Il quadro raffigurava una ragazza dai capelli dorati come quelli di un angelo. Era sola, apparentemente, seduta su una panchina. Il viso si intravedeva appena, coperto per la maggiore dai capelli. Indossava un vestito nero e delle semplici ballerine dello stesso colore, e tutto in quel quadro, dalla posa del corpo alla scelta dei colori scuri, parlava di tristezza. Non c'era alcun dubbio sul fatto che la ragazza piangesse.
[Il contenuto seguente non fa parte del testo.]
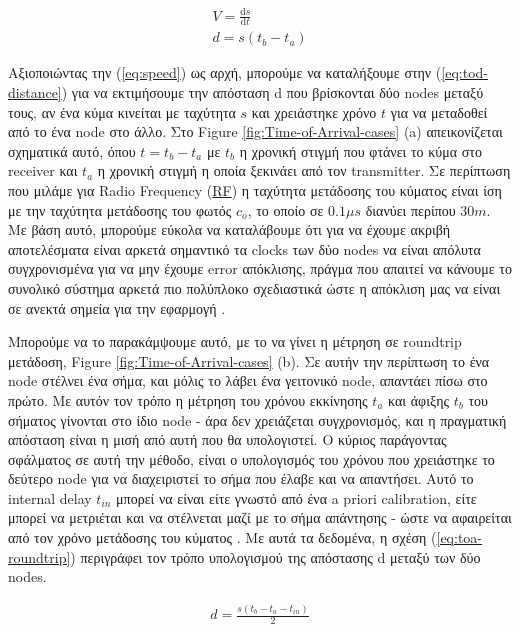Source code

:\begin{gather}
	V=\frac{\mathrm{d}s}{\mathrm{d}t} \label{eq:speed} \\
	d=s(t_b-t_a) \label{eq:tod-distance}
\end{gather}

Αξιοποιώντας την (\ref{eq:speed}) ως αρχή, μπορούμε να καταλήξουμε στην (\ref{eq:tod-distance}) για να εκτιμήσουμε
την απόσταση d που βρίσκονται δύο nodes μεταξύ τους, αν ένα κύμα κινείται με ταχύτητα $s$ και χρειάστηκε 
χρόνο $t$ για να μεταδοθεί από το ένα node στο άλλο. Στο Figure \ref{fig:Time-of-Arrival-cases} (a) απεικονίζεται
σχηματικά αυτό, όπου $t=t_b-t_a$ με $t_b$ η χρονική στιγμή που φτάνει το κύμα στο receiver και $t_a$
η χρονική στιγμή η οποία ξεκινάει από τον transmitter. Σε περίπτωση που μιλάμε για Radio Frequency 
(\hyperref[abbr:RF]{RF}) η ταχύτητα μετάδοσης του κύματος είναι ίση με την ταχύτητα μετάδοσης του φωτός $c_o$, το οποίο 
σε $0.1μs$ διανύει περίπου $30m$.   
Με βάση αυτό, μπορούμε εύκολα να καταλάβουμε ότι για να έχουμε ακριβή αποτελέσματα είναι αρκετά σημαντικό
τα clocks των δύο nodes να είναι απόλυτα συγχρονισμένα για να μην έχουμε error απόκλισης, πράγμα που
απαιτεί να κάνουμε το συνολικό σύστημα αρκετά πιο πολύπλοκο σχεδιαστικά 
ώστε η απόκλιση μας να είναι σε ανεκτά σημεία για την εφαρμογή \cite{wsn-Localization-systems} \cite{wsn-Localization-techniques}.

Μπορούμε να το παρακάμψουμε αυτό, με το να γίνει η μέτρηση σε roundtrip μετάδοση, Figure \ref{fig:Time-of-Arrival-cases} (b).
Σε αυτήν την περίπτωση το ένα node στέλνει ένα σήμα, και μόλις το λάβει ένα γειτονικό node, απαντάει πίσω στο πρώτο. 
Με αυτόν τον τρόπο η μέτρηση του χρόνου εκκίνησης $t_a$ και άφιξης $t_b$ του σήματος γίνονται στο ίδιο node - 
άρα δεν χρειάζεται συγχρονισμός, και η πραγματική απόσταση είναι η μισή από αυτή που θα υπολογιστεί. Ο κύριος παράγοντας
σφάλματος σε αυτή την μέθοδο, είναι ο υπολογισμός του χρόνου που χρειάστηκε το δεύτερο node για να διαχειριστεί
το σήμα που έλαβε και να απαντήσει. Αυτό το internal delay $t_{in}$ μπορεί να είναι είτε γνωστό από 
ένα a priori calibration, είτε μπορεί να μετριέται και να στέλνεται μαζί με το σήμα απάντησης - ώστε να αφαιρείται
από τον χρόνο μετάδοσης του κύματος \cite{wsn-Localization-techniques}.
Με αυτά τα δεδομένα, η σχέση (\ref{eq:toa-roundtrip}) περιγράφει τον τρόπο υπολογισμού της
απόστασης d μεταξύ των δύο nodes.

\begin{align}
	d=\frac{s(t_b-t_a-t_{in})}{2} \label{eq:toa-roundtrip}
\end{align}


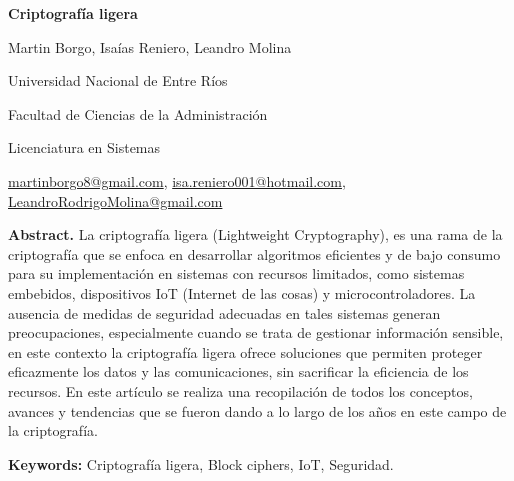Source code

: \documentclass[a4paper,10pt]{article}
\begin{document}
	\pagestyle{empty}
	\begin{titlepage}
		\centering
		\vspace*{1.5cm}
		{\fontsize{14}{17}\bfseries Criptografía ligera\par}
		{\small Martin Borgo, Isaías Reniero, Leandro Molina\par}
		{\normalsize Universidad Nacional de Entre Ríos\par}
		{\normalsize Facultad de Ciencias de la Administración\par}
		{\normalsize Licenciatura en Sistemas\par}
		{\small \href{mailto:martinborgo8@gmail.com}{martinborgo8@gmail.com}, \href{mailto:isa.reniero001@hotmail.com}{isa.reniero001@hotmail.com}, \href{mailto:LeandroRodrigoMolina@gmail.com}{LeandroRodrigoMolina@gmail.com}\par}
		{\small \justify\textbf{Abstract.} La criptografía ligera (Lightweight Cryptography), es una rama de la criptografía que se enfoca en desarrollar algoritmos eficientes y de bajo consumo para su implementación en sistemas con recursos limitados, como sistemas embebidos, dispositivos IoT (Internet de las cosas) y microcontroladores. La ausencia de medidas de seguridad adecuadas en tales sistemas generan preocupaciones, especialmente cuando se trata de gestionar información sensible, en este contexto la criptografía ligera ofrece soluciones que permiten proteger eficazmente los datos y las comunicaciones, sin sacrificar la eficiencia de los recursos. En este artículo se realiza una recopilación de todos los conceptos, avances y tendencias que se fueron dando a lo largo de los años en este campo de la criptografía.\par}
		
		{\small \justify\textbf{Keywords:} Criptografía ligera, Block ciphers, IoT, Seguridad. \par}
	\end{titlepage}
	
\end{document}
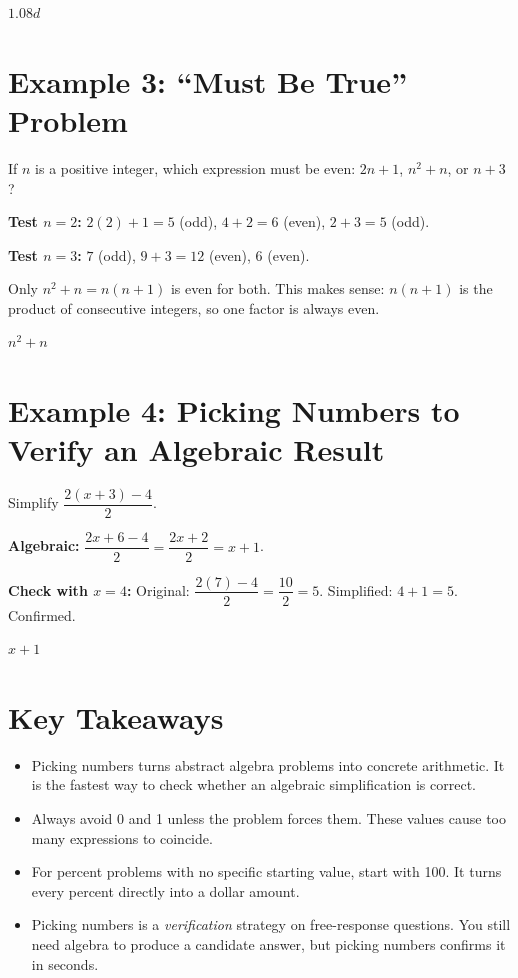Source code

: \documentclass[14pt]{extarticle}
\begin{document}
\(\boxed{1.08d}\)

\section*{Example 3: ``Must Be True'' Problem}

If \(n\) is a positive integer, which expression must be even: \(2n + 1\), \(n^2 + n\), or \(n + 3\)?

\textbf{Test \(n = 2\):} \(2(2) + 1 = 5\) (odd), \(4 + 2 = 6\) (even), \(2 + 3 = 5\) (odd).

\textbf{Test \(n = 3\):} \(7\) (odd), \(9 + 3 = 12\) (even), \(6\) (even).

Only \(n^2 + n = n(n+1)\) is even for both. This makes sense: \(n(n+1)\) is the product of consecutive integers, so one factor is always even.

\(\boxed{n^2 + n}\)

\section*{Example 4: Picking Numbers to Verify an Algebraic Result}

Simplify \(\dfrac{2(x + 3) - 4}{2}\).

\textbf{Algebraic:} \(\dfrac{2x + 6 - 4}{2} = \dfrac{2x + 2}{2} = x + 1\).

\textbf{Check with \(x = 4\):} Original: \(\dfrac{2(7) - 4}{2} = \dfrac{10}{2} = 5\). Simplified: \(4 + 1 = 5\). Confirmed.

\(\boxed{x + 1}\)

\section*{Key Takeaways}
\begin{itemize}
  \item Picking numbers turns abstract algebra problems into concrete arithmetic. It is the fastest way to check whether an algebraic simplification is correct.
  \item Always avoid 0 and 1 unless the problem forces them. These values cause too many expressions to coincide.
  \item For percent problems with no specific starting value, start with 100. It turns every percent directly into a dollar amount.
  \item Picking numbers is a \textit{verification} strategy on free-response questions. You still need algebra to produce a candidate answer, but picking numbers confirms it in seconds.
\end{itemize}
\end{document}
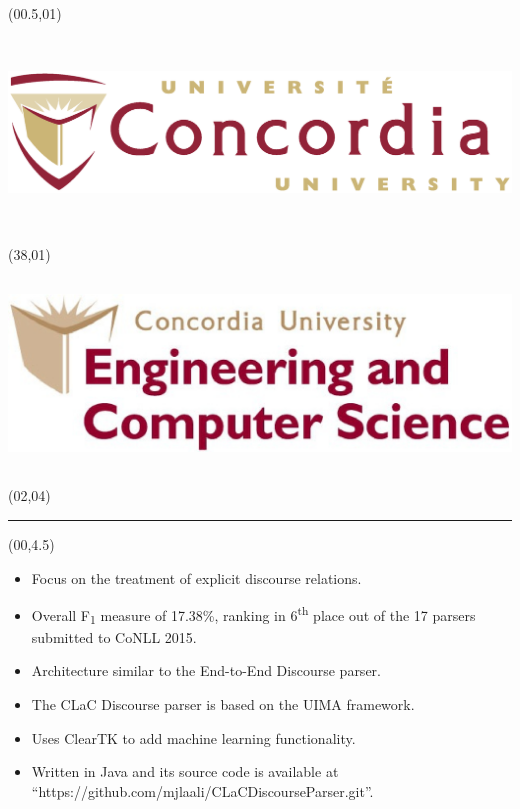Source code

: \documentclass{article}
\def\CHead#1{\begin{center}\noindent{\LARGE\color{DarkBlue} #1}\end{center}}
\renewcommand{\LARGE}{\fontsize{43}{54}\selectfont}
\begin{document}
\begin{textblock}{8}(00.5,01)
\begin{center}
\includegraphics[height=5cm]{concordia.eps}
\end{center}
\end{textblock}

\begin{textblock}{8}(38,01)
\begin{center}
\includegraphics[height=5cm]{encs.eps}
\end{center}
\end{textblock}


\begin{textblock}{42}(02,04)
\begin{center}
\rule{1200pt}{7pt}
\end{center}
\end{textblock}



\begin{textblock}{10}(00,4.5)
\CHead{I. Summary}            %
\begin{itemize}
\item Focus on the treatment of explicit discourse relations.
\item Overall F\textsubscript{1} measure of 17.38\%, ranking in 6\textsuperscript{th} place out of the 17 parsers submitted to CoNLL 2015.
\item Architecture similar to the End-to-End Discourse parser. %
\item The CLaC Discourse parser is based on the UIMA framework. %
\item Uses ClearTK to add machine learning functionality.
\item Written in Java and its source code is available at \\ ``https://github.com/mjlaali/CLaCDiscourseParser.git''.
\end{itemize}
\nocite{lin14}
\nocite{ferrucci04}
\nocite{bethard14}
\nocite{kong14}
\end{textblock}
\end{document}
Abby sapeva chi era, nonostante il suo viso fosse coperto. Si trattava della sua trisavola, la madre della sua bisnonna, la stanza era sua. Si chiamava Lucy, ed era diventata molto triste quando aveva perso il suo amore, da ragazza. La stessa persona che con tratto sbiadito, quasi fosse un fantasma, era raffigurata accanto a lei e la teneva per mano. Il suo nome era Harvey. C'era il suo nome sotto la sua figura, con tratto così leggero, che se Abby non avesse passato ore ed ore ad ammirare quel quadro non l'avrebbe mai visto.

Sempre sul camino, sulla mensola quasi spoglia, il secondo oggetto che fece venire il magone ad Abby. In un vaso trasparente, una rosa bianca, secca, parlava di qualcosa di perduto e irraggiungibile.

Alla ragazza bastò fissare il quadro un'altra volta, perché le venissero in mente delle parole.

Every time I close my eyes it's like a Dark Paradise.

Abby adorava quella canzone, ma le metteva molta tristezza da quando Kol era... Scomparso. Avevano condiviso tanto, troppo, fino a farle scoppiare il cuore d'amore, e poi lui era passato al guardarla dall'alto. Triste, con le lacrime agli occhi, Abby strinse il ciondolo di Enid tra le dita della mano destra. Era una pietra di Acquamarina, intagliata a forma di rosa. Quando quella mattina aveva aperto il regalo della sua migliore amica, per poco non si era messa a piangere per quanto le piaceva. L'Acquamarina era associata alla felicità, e forse fu il solo pensare a Enid che la fece sentire un po' meglio. Anche se non da vicino, quella ragazza era portatrice di Gioia, il suo dolcetto personale.

Prima che Abby si decidesse a lasciare la stanza, sentì come una carezza sulla spalla. Un tocco gentile e stranamente rassicurante. Ma non poteva essere, Abby l'aveva di sicuro immaginato.
Sentendosi meglio, si lavò le mani e tornò in salotto dalla sua famiglia, con uno strano ma positivo pensiero in testa: sarebbe riuscita ad andare avanti, alla grande.